Tout était réuni pour donner envie à mes deux garçons de parcourir forêts, prairies, parcs et jardins en compagnie de ce bel ouvrage: visuel superbe, texture très agréable, explications simples et riches à la fois. Oui, mais voilà, mes enfants sauvages préférèrent continuer à grimper aux arbres, jouer à cache-cache et recueillir les bourdons en détresse plutôt que ramasser des feuilles. J’ai donc laissé le temps faire son ouvrage et je leur ai à nouveau proposé cet herbier, au début de l’automne. Cette fois-ci, l’enthousiasme était au rendez-vous et l’herbier se remplit à vue d’œil.

Un autre support vient juste de faire son apparition dans notre quotidien: le cahier de nature.

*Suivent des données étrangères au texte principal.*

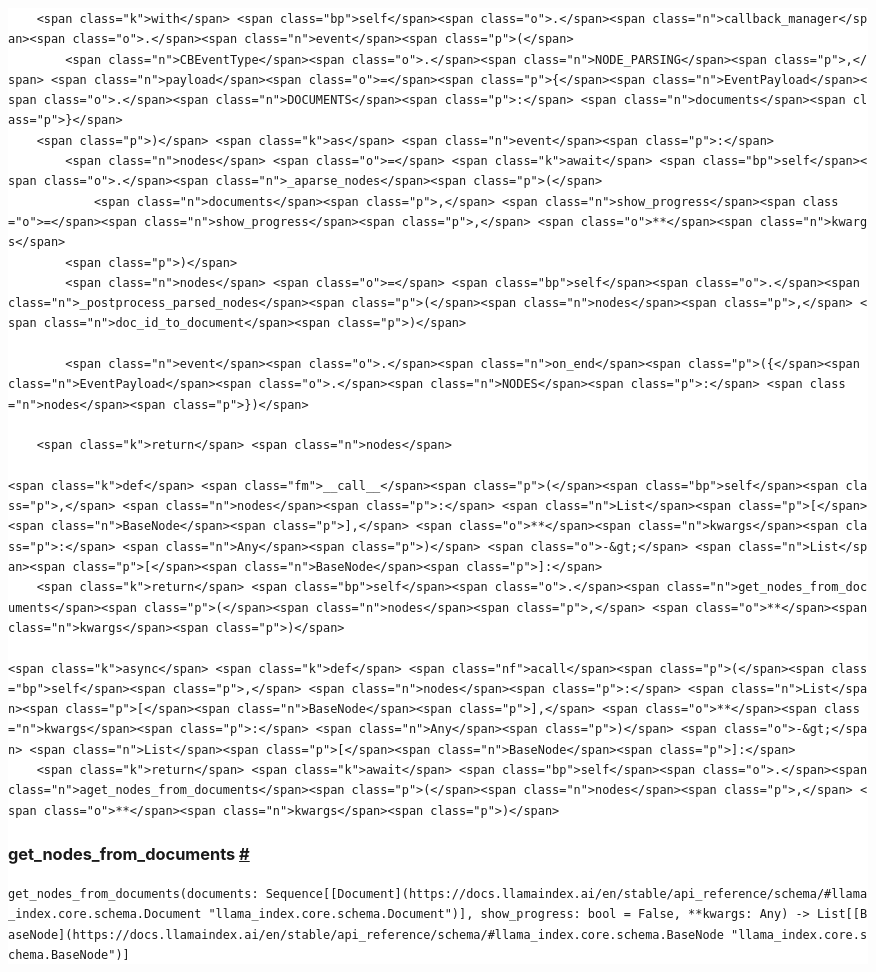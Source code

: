         <span class="k">with</span> <span class="bp">self</span><span class="o">.</span><span class="n">callback_manager</span><span class="o">.</span><span class="n">event</span><span class="p">(</span>
            <span class="n">CBEventType</span><span class="o">.</span><span class="n">NODE_PARSING</span><span class="p">,</span> <span class="n">payload</span><span class="o">=</span><span class="p">{</span><span class="n">EventPayload</span><span class="o">.</span><span class="n">DOCUMENTS</span><span class="p">:</span> <span class="n">documents</span><span class="p">}</span>
        <span class="p">)</span> <span class="k">as</span> <span class="n">event</span><span class="p">:</span>
            <span class="n">nodes</span> <span class="o">=</span> <span class="k">await</span> <span class="bp">self</span><span class="o">.</span><span class="n">_aparse_nodes</span><span class="p">(</span>
                <span class="n">documents</span><span class="p">,</span> <span class="n">show_progress</span><span class="o">=</span><span class="n">show_progress</span><span class="p">,</span> <span class="o">**</span><span class="n">kwargs</span>
            <span class="p">)</span>
            <span class="n">nodes</span> <span class="o">=</span> <span class="bp">self</span><span class="o">.</span><span class="n">_postprocess_parsed_nodes</span><span class="p">(</span><span class="n">nodes</span><span class="p">,</span> <span class="n">doc_id_to_document</span><span class="p">)</span>

            <span class="n">event</span><span class="o">.</span><span class="n">on_end</span><span class="p">({</span><span class="n">EventPayload</span><span class="o">.</span><span class="n">NODES</span><span class="p">:</span> <span class="n">nodes</span><span class="p">})</span>

        <span class="k">return</span> <span class="n">nodes</span>

    <span class="k">def</span> <span class="fm">__call__</span><span class="p">(</span><span class="bp">self</span><span class="p">,</span> <span class="n">nodes</span><span class="p">:</span> <span class="n">List</span><span class="p">[</span><span class="n">BaseNode</span><span class="p">],</span> <span class="o">**</span><span class="n">kwargs</span><span class="p">:</span> <span class="n">Any</span><span class="p">)</span> <span class="o">-&gt;</span> <span class="n">List</span><span class="p">[</span><span class="n">BaseNode</span><span class="p">]:</span>
        <span class="k">return</span> <span class="bp">self</span><span class="o">.</span><span class="n">get_nodes_from_documents</span><span class="p">(</span><span class="n">nodes</span><span class="p">,</span> <span class="o">**</span><span class="n">kwargs</span><span class="p">)</span>

    <span class="k">async</span> <span class="k">def</span> <span class="nf">acall</span><span class="p">(</span><span class="bp">self</span><span class="p">,</span> <span class="n">nodes</span><span class="p">:</span> <span class="n">List</span><span class="p">[</span><span class="n">BaseNode</span><span class="p">],</span> <span class="o">**</span><span class="n">kwargs</span><span class="p">:</span> <span class="n">Any</span><span class="p">)</span> <span class="o">-&gt;</span> <span class="n">List</span><span class="p">[</span><span class="n">BaseNode</span><span class="p">]:</span>
        <span class="k">return</span> <span class="k">await</span> <span class="bp">self</span><span class="o">.</span><span class="n">aget_nodes_from_documents</span><span class="p">(</span><span class="n">nodes</span><span class="p">,</span> <span class="o">**</span><span class="n">kwargs</span><span class="p">)</span>
</code></pre></div></td></tr></tbody></table>

### get\_nodes\_from\_documents [#](https://docs.llamaindex.ai/en/stable/api_reference/node_parsers/#llama_index.core.node_parser.interface.NodeParser.get_nodes_from_documents "Permanent link")

```
get_nodes_from_documents(documents: Sequence[[Document](https://docs.llamaindex.ai/en/stable/api_reference/schema/#llama_index.core.schema.Document "llama_index.core.schema.Document")], show_progress: bool = False, **kwargs: Any) -> List[[BaseNode](https://docs.llamaindex.ai/en/stable/api_reference/schema/#llama_index.core.schema.BaseNode "llama_index.core.schema.BaseNode")]
```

C’est grâce au précieux travail de traduction des livres de Charlotte Mason par Petits Homeschoolers que j’ai découvert cette belle idée. L’enfant a un cahier dans lequel il consigne ses observations quotidiennes de la nature. Cela peut être une plume d’oiseau ou une feuille ou bien encore une fleur, mais aussi le dessin d’un oiseau, d’un insecte ou d’un fruit. Ce que j’aime dans ce cahier, c’est qu’il stimule la capacité d’observation de l’enfant, son goût pour l’esthétique, sa créativité et le plaisir de passer de longs moments au contact de la nature. Ce qui me pose problème (sourire!), c’est qu’il me confronte à ma profonde ignorance de la nature qui m’entoure. Sortie des classiques: tilleul, marronnier, châtaigniers, pommiers, houx, lierre, olivier, rhododendron, hortensia, laurier, etc…je sèche lamentablement devant une multitude de végétaux et d’oiseaux. La dernière en date étant la feuille que mon aîné a choisi de coller en premier sur son tout nouveau cahier de nature. Si vous avez la réponse à cette énigme, je vous en serais très reconnaissante ! Vivement le « shazam » de la nature ! 😉

 

 

En attendant cette invention géniale, je me suis précipitée dans ma bibliothèque préférée pour y emprunter de quoi pallier mes lacunes. Le chemin de l’apprentissage va être long mais passionnant. Lors de nos prochains passages dans les Pyrénées, des stages intensifs sur la faune et la flore avec le moniteur de ski (et fin érudit de la nature) des enfants s’imposeront. On apprend toujours mieux au contact de passionnés d’un sujet, surtout lorsqu’il s’agit de distinguer des éléments aussi ténus que les feuilles des arbres ! Ainsi, le cahier de nature des enfants sera beau et…juste. Ce qui est la condition sine qua non d’un apprentissage de qualité.